***** Dataset content *****
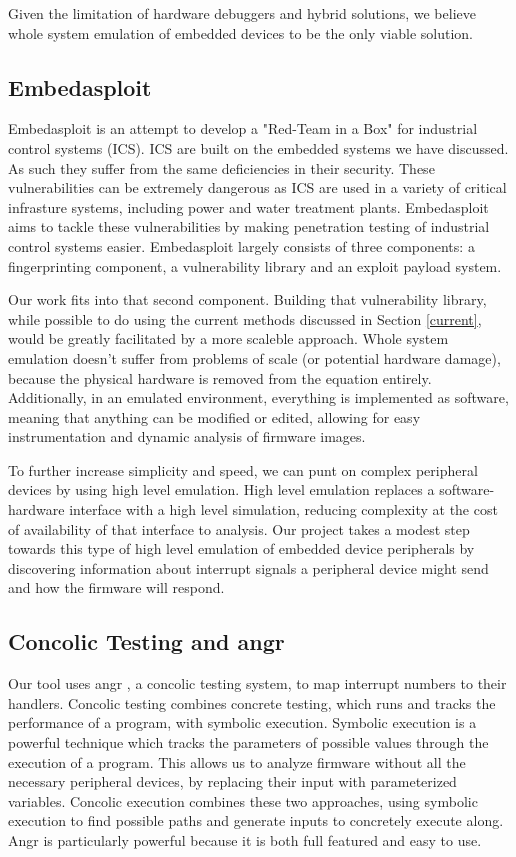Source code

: \documentclass[letterpaper, 10 pt, conference]{ieeeconf}
\begin{document}
Given the limitation of hardware debuggers and hybrid solutions, we believe whole system emulation of embedded devices to be the only viable solution.

\subsection{Embedasploit} \label{embed}%
Embedasploit is an attempt to develop a "Red-Team in a Box" for industrial control systems (ICS). ICS are built on the embedded systems we have discussed. As such they suffer from the same deficiencies in their security. These vulnerabilities can be extremely dangerous as ICS are used in a variety of critical infrasture systems, including power and water treatment plants. Embedasploit aims to tackle these vulnerabilities by making penetration testing of industrial control systems easier. Embedasploit largely consists of three components: a fingerprinting component, a vulnerability library and an exploit payload system. 

Our work fits into that second component. Building that vulnerability library, while possible to do using the current methods discussed in Section \ref{current}, would be greatly facilitated by a more scaleble approach. Whole system emulation doesn't suffer from problems of scale (or potential hardware damage), because the physical hardware is removed from the equation entirely. Additionally, in an emulated environment, everything is implemented as software, meaning that anything can be modified or edited, allowing for easy instrumentation and dynamic analysis of firmware images. 

To further increase simplicity and speed, we can punt on complex peripheral devices by using high level emulation. High level emulation replaces a software-hardware interface with a high level simulation, reducing complexity at the cost of availability of that interface to analysis. Our project takes a modest step towards this type of high level emulation of embedded device peripherals by discovering information about interrupt signals a peripheral device might send and how the firmware will respond.

\subsection{Concolic Testing and angr} \label{concolic} %
Our tool uses angr \cite{angr}, a concolic testing system, to map interrupt numbers to their handlers. Concolic testing combines concrete testing, which runs and tracks the performance of a program, with symbolic execution. Symbolic execution is a powerful technique which tracks the parameters of possible values through the execution of a program. This allows us to analyze firmware without all the necessary peripheral devices, by replacing their input with parameterized variables. Concolic execution combines these two approaches, using symbolic execution to find possible paths and generate inputs to concretely execute along. Angr is particularly powerful because it is both full featured and easy to use. 
\end{document}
*****
What you should do
Copy every entry exactly; drop the pictures.

Task output
Source code

: \documentclass[letterpaper, 10 pt, conference]{ieeeconf}
\begin{document}
Given the limitation of hardware debuggers and hybrid solutions, we believe whole system emulation of embedded devices to be the only viable solution.

\subsection{Embedasploit} \label{embed}%
Embedasploit is an attempt to develop a "Red-Team in a Box" for industrial control systems (ICS). ICS are built on the embedded systems we have discussed. As such they suffer from the same deficiencies in their security. These vulnerabilities can be extremely dangerous as ICS are used in a variety of critical infrasture systems, including power and water treatment plants. Embedasploit aims to tackle these vulnerabilities by making penetration testing of industrial control systems easier. Embedasploit largely consists of three components: a fingerprinting component, a vulnerability library and an exploit payload system. 

Our work fits into that second component. Building that vulnerability library, while possible to do using the current methods discussed in Section \ref{current}, would be greatly facilitated by a more scaleble approach. Whole system emulation doesn't suffer from problems of scale (or potential hardware damage), because the physical hardware is removed from the equation entirely. Additionally, in an emulated environment, everything is implemented as software, meaning that anything can be modified or edited, allowing for easy instrumentation and dynamic analysis of firmware images. 

To further increase simplicity and speed, we can punt on complex peripheral devices by using high level emulation. High level emulation replaces a software-hardware interface with a high level simulation, reducing complexity at the cost of availability of that interface to analysis. Our project takes a modest step towards this type of high level emulation of embedded device peripherals by discovering information about interrupt signals a peripheral device might send and how the firmware will respond.

\subsection{Concolic Testing and angr} \label{concolic} %
Our tool uses angr \cite{angr}, a concolic testing system, to map interrupt numbers to their handlers. Concolic testing combines concrete testing, which runs and tracks the performance of a program, with symbolic execution. Symbolic execution is a powerful technique which tracks the parameters of possible values through the execution of a program. This allows us to analyze firmware without all the necessary peripheral devices, by replacing their input with parameterized variables. Concolic execution combines these two approaches, using symbolic execution to find possible paths and generate inputs to concretely execute along. Angr is particularly powerful because it is both full featured and easy to use. 
\end{document}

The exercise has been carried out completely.